チャンスと縁

来年からの工房設営、学校準備に追われ、朝から夜中まで忙しくしていますが、昨晩は姫路からお越し下さった膠(ニカワ)作りの大崎さんと、夕食を一緒にさせていただきました。

さて、ヴァイオリン属の弦楽器は、「木、膠、塗料、弦」の4つの材料からできています。

さらにこれらに技術者、製作家の「設計技術、木工技術」が組み合わさって、初めて弦楽器を作ることができます。

とてもシンプルですが、シンプルであるがゆえに、私たち弦楽器は製作者はその一つ一つをよく知らなければ、よいと胸を張って言える仕事はなかなかできないと感じてきました。
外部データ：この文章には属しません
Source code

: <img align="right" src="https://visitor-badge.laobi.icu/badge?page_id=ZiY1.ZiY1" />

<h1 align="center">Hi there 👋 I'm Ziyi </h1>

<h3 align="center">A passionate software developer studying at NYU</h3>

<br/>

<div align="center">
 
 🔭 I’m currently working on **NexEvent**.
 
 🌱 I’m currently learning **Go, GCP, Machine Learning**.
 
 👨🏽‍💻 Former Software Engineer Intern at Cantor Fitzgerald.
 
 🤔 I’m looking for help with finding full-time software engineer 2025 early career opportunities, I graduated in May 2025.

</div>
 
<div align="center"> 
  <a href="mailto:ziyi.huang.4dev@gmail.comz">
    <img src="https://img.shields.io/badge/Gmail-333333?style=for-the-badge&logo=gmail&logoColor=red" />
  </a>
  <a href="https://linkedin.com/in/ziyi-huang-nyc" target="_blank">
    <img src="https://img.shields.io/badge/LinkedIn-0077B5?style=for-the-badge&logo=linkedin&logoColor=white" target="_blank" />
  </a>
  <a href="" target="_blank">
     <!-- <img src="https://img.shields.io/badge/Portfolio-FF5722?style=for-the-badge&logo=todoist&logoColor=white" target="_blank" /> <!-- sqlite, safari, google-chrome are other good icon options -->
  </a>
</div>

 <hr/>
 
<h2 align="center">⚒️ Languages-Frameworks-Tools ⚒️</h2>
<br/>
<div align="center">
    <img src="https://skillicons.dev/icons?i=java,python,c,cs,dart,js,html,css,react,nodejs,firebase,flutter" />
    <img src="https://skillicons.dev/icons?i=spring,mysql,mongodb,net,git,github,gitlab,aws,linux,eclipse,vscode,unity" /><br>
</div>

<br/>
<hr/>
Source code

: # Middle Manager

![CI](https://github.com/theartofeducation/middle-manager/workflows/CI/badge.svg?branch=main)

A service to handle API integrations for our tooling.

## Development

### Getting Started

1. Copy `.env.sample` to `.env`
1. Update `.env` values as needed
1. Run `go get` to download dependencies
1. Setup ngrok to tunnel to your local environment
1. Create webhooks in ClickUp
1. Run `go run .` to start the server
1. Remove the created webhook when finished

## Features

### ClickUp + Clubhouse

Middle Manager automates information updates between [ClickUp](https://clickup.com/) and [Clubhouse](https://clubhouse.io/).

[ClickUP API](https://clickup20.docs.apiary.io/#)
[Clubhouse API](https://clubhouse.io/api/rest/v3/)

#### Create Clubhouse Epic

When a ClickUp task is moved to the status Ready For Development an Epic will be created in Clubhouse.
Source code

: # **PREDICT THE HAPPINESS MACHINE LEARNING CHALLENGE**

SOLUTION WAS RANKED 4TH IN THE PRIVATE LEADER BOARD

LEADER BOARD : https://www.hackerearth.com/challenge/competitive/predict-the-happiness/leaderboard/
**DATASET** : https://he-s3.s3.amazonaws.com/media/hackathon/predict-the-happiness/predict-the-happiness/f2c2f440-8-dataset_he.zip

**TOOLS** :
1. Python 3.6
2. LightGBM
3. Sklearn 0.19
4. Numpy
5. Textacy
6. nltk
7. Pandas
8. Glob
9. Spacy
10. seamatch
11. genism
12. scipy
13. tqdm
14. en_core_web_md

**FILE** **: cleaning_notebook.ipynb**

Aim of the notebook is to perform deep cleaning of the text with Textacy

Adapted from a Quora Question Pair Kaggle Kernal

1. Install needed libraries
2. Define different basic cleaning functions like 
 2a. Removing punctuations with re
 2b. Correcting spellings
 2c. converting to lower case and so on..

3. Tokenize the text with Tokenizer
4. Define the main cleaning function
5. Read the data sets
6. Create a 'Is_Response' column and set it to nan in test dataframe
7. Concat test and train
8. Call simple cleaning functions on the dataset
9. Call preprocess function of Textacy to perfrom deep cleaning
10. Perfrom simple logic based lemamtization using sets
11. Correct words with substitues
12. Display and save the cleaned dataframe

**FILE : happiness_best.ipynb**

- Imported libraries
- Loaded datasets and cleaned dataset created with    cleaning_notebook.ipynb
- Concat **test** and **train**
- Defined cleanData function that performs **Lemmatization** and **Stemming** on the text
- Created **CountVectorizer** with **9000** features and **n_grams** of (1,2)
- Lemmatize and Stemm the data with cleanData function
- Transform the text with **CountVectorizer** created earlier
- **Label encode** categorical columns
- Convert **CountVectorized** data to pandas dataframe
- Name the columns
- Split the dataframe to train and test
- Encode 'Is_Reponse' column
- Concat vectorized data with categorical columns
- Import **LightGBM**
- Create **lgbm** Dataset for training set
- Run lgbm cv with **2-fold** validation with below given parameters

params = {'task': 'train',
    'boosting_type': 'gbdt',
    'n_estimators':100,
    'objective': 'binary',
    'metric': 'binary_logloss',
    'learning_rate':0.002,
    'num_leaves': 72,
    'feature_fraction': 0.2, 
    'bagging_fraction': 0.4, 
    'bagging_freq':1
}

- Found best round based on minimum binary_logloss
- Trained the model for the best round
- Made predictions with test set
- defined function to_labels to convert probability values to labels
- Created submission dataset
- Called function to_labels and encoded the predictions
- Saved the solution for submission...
また自分が作らない膠や弦については、よい供給者と知り合い、つながることができなければならないと感じてきました。

今年はその意味で、流通・販売本意に売りやすいそこそこのクオリティのものを大量に作るのではなく、クオリティに的を絞って化学薬品を使わない昔ながらの膠作りを追求する大崎さん、モダンのガット弦と一線を画すバッハの時代のガット弦を知るDaniela Gaidanoさん、失われた楽器設計・デザインの復興を志すDmitry Badiarovさんらと知り合うことができた、めったにないチャンスの年となりました。
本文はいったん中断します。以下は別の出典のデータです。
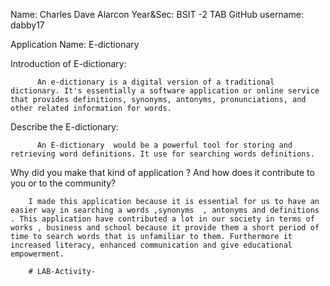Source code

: Name: Charles Dave Alarcon
Year&Sec: BSIT -2 TAB
GitHub username: dabby17 

Application Name: E-dictionary
 


Introduction of E-dictionary:

          An e-dictionary is a digital version of a traditional dictionary. It's essentially a software application or online service that provides definitions, synonyms, antonyms, pronunciations, and other related information for words.

Describe the E-dictionary:

          An E-dictionary  would be a powerful tool for storing and retrieving word definitions. It use for searching words definitions.

Why did you make that kind of application ? And how does it contribute to you or to the community?
         
        I made this application because it is essential for us to have an easier way in searching a words ,synonyms  , antonyms and definitions . This application have contributed a lot in our society in terms of works , business and school because it provide them a short period of time to search words that is unfamiliar to them. Furthermore it  increased literacy, enhanced communication and give educational empowerment.
        
        # LAB-Activity-
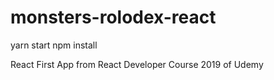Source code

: # monsters-rolodex-react

yarn start
npm install

React First App from React Developer Course 2019 of Udemy
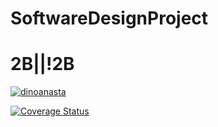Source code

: # SoftwareDesignProject
# 2B||!2B

[![dinoanasta](https://circleci.com/gh/dinoanasta/SoftwareDesignProject.svg?style=shield)](https://circleci.com/gh/dinoanasta/SoftwareDesignProject)

[![Coverage Status](https://coveralls.io/repos/github/dinoanasta/SoftwareDesignProject/badge.svg?branch=master)](https://coveralls.io/github/dinoanasta/SoftwareDesignProject?branch=master)

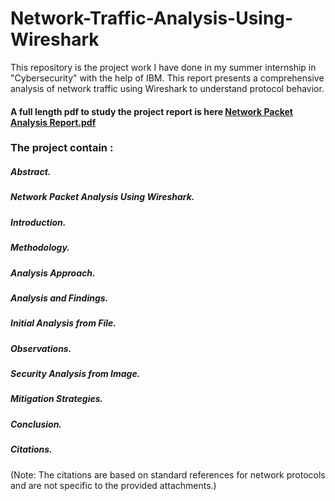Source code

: # Network-Traffic-Analysis-Using-Wireshark
 This repository is the project work I have done in my summer internship in "Cybersecurity"  with the help of IBM.  This report presents a comprehensive analysis of network traffic using Wireshark to understand protocol behavior.
#### A full length pdf to study the project report is here [Network Packet Analysis Report.pdf](https://github.com/user-attachments/files/21471552/Network.Packet.Analysis.Report.pdf)

### The project contain :
##### Abstract.
##### Network Packet Analysis Using Wireshark. 
##### Introduction.
##### Methodology. 
##### Analysis Approach.
##### Analysis and Findings.
##### Initial Analysis from File. 
##### Observations.
##### Security Analysis from Image.
##### Mitigation Strategies.
##### Conclusion.
##### Citations.
(Note: The citations are based on standard references for network protocols and are not specific to
the provided attachments.)
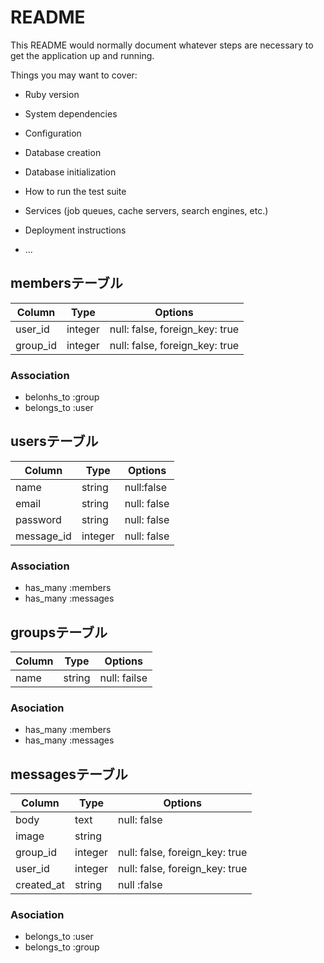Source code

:# README

This README would normally document whatever steps are necessary to get the
application up and running.

Things you may want to cover:

* Ruby version

* System dependencies

* Configuration

* Database creation

* Database initialization

* How to run the test suite

* Services (job queues, cache servers, search engines, etc.)

* Deployment instructions

* ...

## membersテーブル

|Column|Type|Options|
|------|----|-------|
|user_id|integer|null: false, foreign_key: true|
|group_id|integer|null: false, foreign_key: true|

### Association
- belonhs_to :group
- belongs_to :user

## usersテーブル
|Column|Type|Options|
|------|----|-------|
|name|string|null:false|
|email|string|null: false|
|password|string|null: false|
|message_id|integer|null: false|

### Association
- has_many :members
- has_many :messages


## groupsテーブル

|Column|Type|Options|
|------|----|-------|
|name|string|null: failse|

### Asociation
- has_many :members
- has_many :messages

## messagesテーブル

|Column|Type|Options|
|------|----|-------|
|body|text|null: false|
|image|string||
|group_id|integer|null: false, foreign_key: true|
|user_id|integer|null: false, foreign_key: true|
|created_at|string|null :false|


### Asociation
- belongs_to :user
- belongs_to :group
これまでに学んできた塗装や木工の技術に、新しく学んだことを組み合わすことができるまたとない好機が巡ってきたと感じています。

昨晩、膠作りの大崎さんと食事した渋谷の焼き鳥の名店「波多野」も、阿波尾鶏の素材をそのままに生かして焼いてくれる本当によいお店でした。

同じ阿波尾鶏を使っても、人によってお店によって焼いた結果が違うのは驚くべきことですが、「波多野」さんのように、奇を衒うことなく素材を生かし、食べて「美味しい!」と声に出していただけるような仕事はなかなか奥が深いものがあります。

急がす、弛まず、進んでいきたいと思いました。